(WHAT TO DO) Provide the count of lines below that include the word "details", without any accompanying remarks.

(GIVEN ENTRIES)
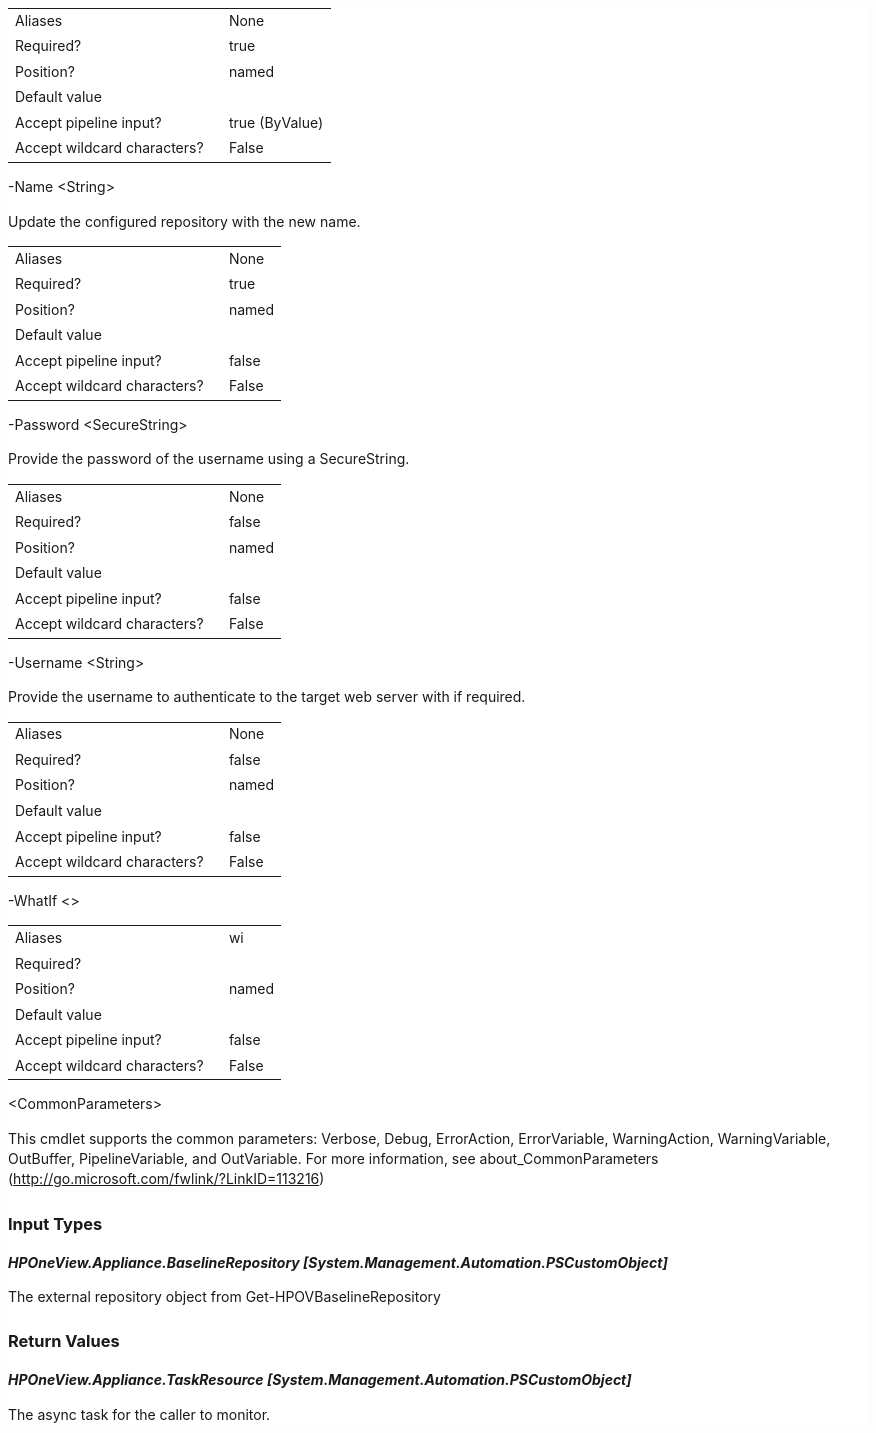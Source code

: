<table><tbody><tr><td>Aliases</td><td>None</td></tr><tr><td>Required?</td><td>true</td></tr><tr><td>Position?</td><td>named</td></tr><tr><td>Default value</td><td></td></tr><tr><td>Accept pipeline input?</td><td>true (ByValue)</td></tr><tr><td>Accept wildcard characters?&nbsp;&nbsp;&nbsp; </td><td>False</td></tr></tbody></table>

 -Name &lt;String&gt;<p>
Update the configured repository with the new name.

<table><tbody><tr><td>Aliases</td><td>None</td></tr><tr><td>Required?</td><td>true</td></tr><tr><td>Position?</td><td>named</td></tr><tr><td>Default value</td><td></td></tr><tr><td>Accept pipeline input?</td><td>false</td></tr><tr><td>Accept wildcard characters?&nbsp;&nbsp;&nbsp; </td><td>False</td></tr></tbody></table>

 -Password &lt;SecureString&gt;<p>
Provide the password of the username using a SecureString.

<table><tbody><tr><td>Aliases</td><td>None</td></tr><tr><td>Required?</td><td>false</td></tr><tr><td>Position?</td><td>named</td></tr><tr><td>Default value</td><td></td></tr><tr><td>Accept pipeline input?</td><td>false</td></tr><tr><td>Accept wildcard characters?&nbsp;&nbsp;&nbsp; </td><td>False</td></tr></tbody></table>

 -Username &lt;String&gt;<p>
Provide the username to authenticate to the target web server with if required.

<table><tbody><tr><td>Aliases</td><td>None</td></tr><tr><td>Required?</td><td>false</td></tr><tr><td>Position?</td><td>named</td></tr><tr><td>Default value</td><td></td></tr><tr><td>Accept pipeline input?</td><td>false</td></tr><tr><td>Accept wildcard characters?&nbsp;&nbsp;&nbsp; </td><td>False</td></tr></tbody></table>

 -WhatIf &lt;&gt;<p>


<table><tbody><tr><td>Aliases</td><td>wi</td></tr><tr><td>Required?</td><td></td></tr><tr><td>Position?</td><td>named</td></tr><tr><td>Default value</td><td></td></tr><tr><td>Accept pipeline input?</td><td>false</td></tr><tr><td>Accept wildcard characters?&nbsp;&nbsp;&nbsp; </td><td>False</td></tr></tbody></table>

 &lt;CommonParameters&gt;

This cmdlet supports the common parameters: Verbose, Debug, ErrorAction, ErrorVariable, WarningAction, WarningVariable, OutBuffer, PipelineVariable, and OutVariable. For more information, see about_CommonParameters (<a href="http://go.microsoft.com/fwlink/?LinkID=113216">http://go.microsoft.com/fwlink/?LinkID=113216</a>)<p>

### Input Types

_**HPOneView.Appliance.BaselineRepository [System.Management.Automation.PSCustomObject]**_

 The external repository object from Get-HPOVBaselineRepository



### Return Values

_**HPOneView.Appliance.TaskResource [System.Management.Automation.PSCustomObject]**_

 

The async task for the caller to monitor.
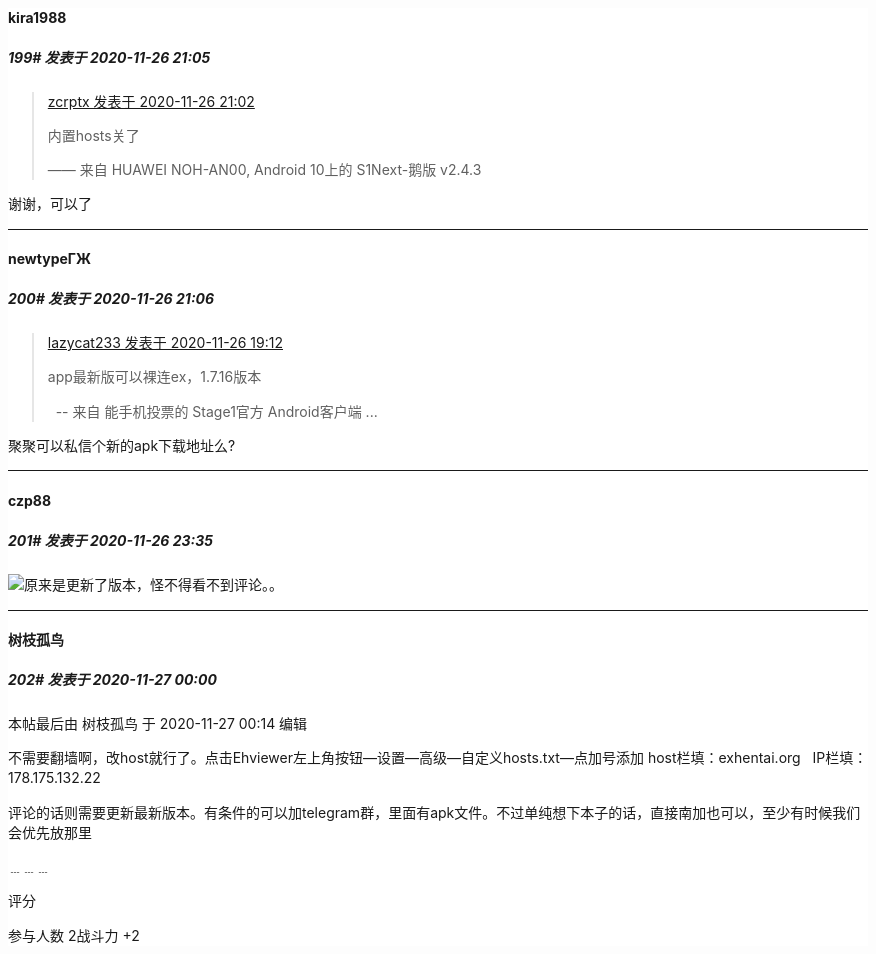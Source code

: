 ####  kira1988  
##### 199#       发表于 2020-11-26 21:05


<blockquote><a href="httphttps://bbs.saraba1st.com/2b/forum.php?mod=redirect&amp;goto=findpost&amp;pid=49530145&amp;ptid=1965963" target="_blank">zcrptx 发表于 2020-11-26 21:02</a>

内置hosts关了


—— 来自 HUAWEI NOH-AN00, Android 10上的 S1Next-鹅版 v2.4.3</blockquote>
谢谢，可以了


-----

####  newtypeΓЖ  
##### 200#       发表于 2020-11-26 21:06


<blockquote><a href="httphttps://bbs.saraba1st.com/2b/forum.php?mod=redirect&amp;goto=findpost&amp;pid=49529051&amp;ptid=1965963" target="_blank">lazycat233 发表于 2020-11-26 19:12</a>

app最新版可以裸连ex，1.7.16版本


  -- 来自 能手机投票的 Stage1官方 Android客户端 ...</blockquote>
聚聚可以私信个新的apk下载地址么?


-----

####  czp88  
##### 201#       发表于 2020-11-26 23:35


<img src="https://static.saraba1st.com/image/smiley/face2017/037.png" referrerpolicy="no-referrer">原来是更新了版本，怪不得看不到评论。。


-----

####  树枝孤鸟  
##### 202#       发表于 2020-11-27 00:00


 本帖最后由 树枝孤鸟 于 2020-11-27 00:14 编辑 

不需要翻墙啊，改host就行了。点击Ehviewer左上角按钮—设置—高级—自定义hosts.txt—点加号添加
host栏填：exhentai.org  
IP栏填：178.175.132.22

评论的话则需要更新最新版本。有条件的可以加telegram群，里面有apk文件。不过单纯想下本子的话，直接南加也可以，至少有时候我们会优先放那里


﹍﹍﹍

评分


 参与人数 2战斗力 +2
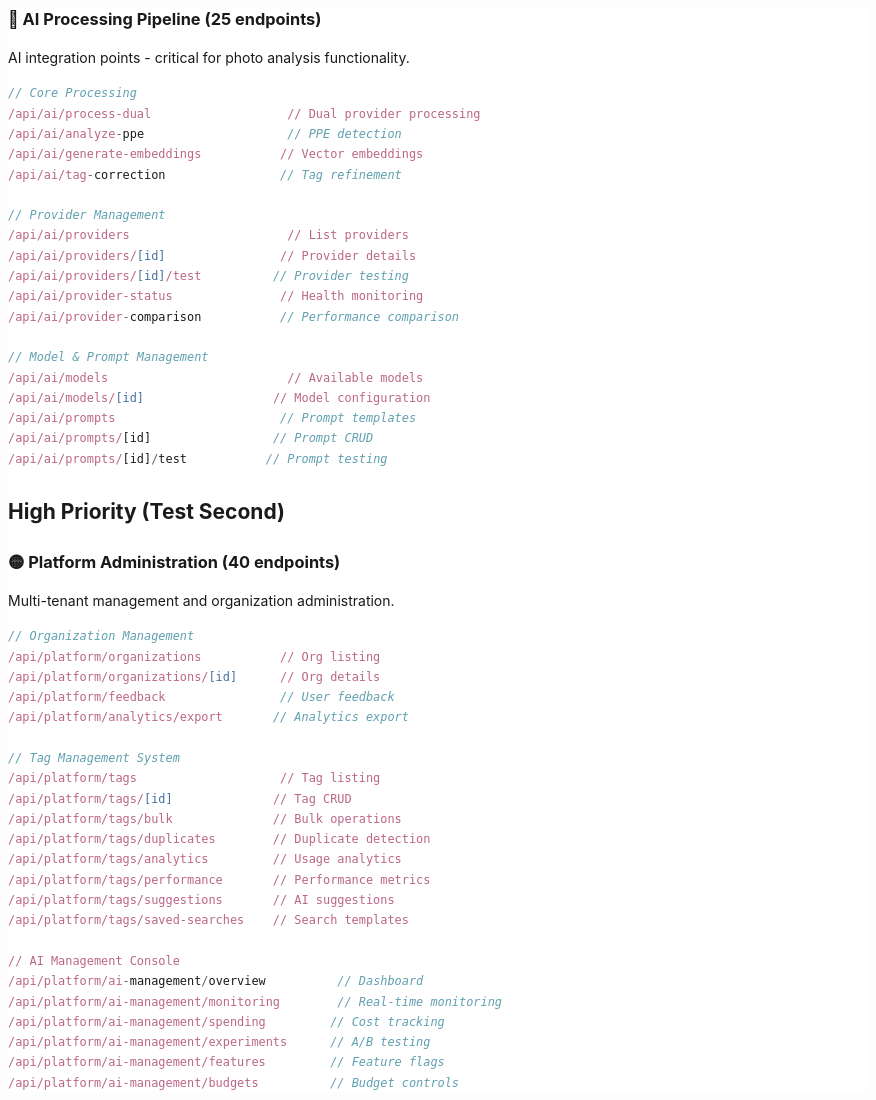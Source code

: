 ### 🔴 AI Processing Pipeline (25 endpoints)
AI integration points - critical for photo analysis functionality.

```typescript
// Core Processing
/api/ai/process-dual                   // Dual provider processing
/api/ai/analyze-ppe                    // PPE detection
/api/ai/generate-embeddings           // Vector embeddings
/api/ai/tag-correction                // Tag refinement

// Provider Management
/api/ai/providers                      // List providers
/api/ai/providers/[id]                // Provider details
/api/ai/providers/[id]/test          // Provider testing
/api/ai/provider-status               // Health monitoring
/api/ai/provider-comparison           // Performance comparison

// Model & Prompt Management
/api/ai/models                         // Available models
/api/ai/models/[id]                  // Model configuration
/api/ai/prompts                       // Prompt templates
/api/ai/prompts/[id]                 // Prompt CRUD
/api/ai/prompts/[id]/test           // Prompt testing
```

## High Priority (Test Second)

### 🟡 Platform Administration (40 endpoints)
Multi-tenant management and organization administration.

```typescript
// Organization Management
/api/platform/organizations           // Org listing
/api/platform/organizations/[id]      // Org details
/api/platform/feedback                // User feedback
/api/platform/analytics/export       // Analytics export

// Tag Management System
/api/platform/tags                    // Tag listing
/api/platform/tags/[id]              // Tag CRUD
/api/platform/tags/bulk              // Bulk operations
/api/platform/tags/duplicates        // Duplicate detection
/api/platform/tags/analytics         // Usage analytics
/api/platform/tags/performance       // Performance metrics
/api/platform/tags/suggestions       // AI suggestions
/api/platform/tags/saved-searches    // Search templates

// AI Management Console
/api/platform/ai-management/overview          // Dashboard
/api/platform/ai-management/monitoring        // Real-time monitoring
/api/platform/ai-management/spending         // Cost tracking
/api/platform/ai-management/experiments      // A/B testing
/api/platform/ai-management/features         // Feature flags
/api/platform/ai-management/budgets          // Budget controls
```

(YOUR RESPONSE) 2